Pair Corralation between BTS and Big Time
Assuming the 90 days trading horizon BTS is expected to generate 1.0 times more return on investment than Big Time. However, BTS is 1.0 times more volatile than Big Time. It trades about -0.04 of its potential returns per unit of risk. Big Time is currently generating about -0.19 per unit of risk. If you would invest 0.19 in BTS on December 29, 2024 and sell it today you would lose (0.05) from holding BTS or give up 27.78% of portfolio value over 90 days.
Time Period | 3 Months [change] |
Direction | Moves Together |
Strength | Strong |
Accuracy | 100.0% |
Values | Daily Returns |
BTS vs.
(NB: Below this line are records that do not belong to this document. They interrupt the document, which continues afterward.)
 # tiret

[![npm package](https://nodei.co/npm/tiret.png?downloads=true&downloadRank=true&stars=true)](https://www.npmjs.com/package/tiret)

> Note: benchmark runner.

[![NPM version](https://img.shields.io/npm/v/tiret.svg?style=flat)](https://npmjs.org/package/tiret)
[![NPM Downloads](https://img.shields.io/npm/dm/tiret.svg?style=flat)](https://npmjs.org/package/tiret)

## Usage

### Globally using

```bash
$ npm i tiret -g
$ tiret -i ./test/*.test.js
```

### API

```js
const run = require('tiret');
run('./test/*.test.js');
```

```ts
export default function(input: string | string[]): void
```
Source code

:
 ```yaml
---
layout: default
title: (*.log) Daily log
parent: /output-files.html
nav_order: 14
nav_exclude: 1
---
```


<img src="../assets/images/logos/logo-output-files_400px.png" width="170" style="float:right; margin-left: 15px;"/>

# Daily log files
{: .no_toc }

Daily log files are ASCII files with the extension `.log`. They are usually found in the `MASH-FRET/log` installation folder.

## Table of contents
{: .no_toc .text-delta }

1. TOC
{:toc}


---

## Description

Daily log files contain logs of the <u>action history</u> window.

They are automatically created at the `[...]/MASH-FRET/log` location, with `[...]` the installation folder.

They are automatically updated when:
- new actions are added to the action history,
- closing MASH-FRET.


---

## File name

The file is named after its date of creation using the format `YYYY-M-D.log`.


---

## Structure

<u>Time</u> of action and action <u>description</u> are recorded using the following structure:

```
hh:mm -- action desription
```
Big Time
Performance |
Timeline |
BTS |
Big Time |
BTS and Big Time Volatility Contrast
Predicted Return Density |
Returns |
Pair Trading with BTS and Big Time
The main advantage of trading using opposite BTS and Big Time positions is that it hedges away some unsystematic risk. Because of two separate transactions, even if BTS position performs unexpectedly, Big Time can make up some of the losses. Pair trading also minimizes risk from directional movements in the market. For example, if an entire industry or sector drops because of unexpected headlines, the short position in Big Time will offset losses from the drop in Big Time's long position.The idea behind BTS and Big Time pairs trading is to make the combined position market-neutral, meaning the overall market's direction will not affect its win or loss (or potential downside or upside). This can be achieved by designing a pairs trade with two highly correlated stocks or equities that operate in a similar space or sector, making it possible to obtain profits through simple and relatively low-risk investment.Check out your portfolio center.Note that this page's information should be used as a complementary analysis to find the right mix of equity instruments to add to your existing portfolios or create a brand new portfolio. You can also try the Headlines Timeline module to stay connected to all market stories and filter out noise. Drill down to analyze hype elasticity.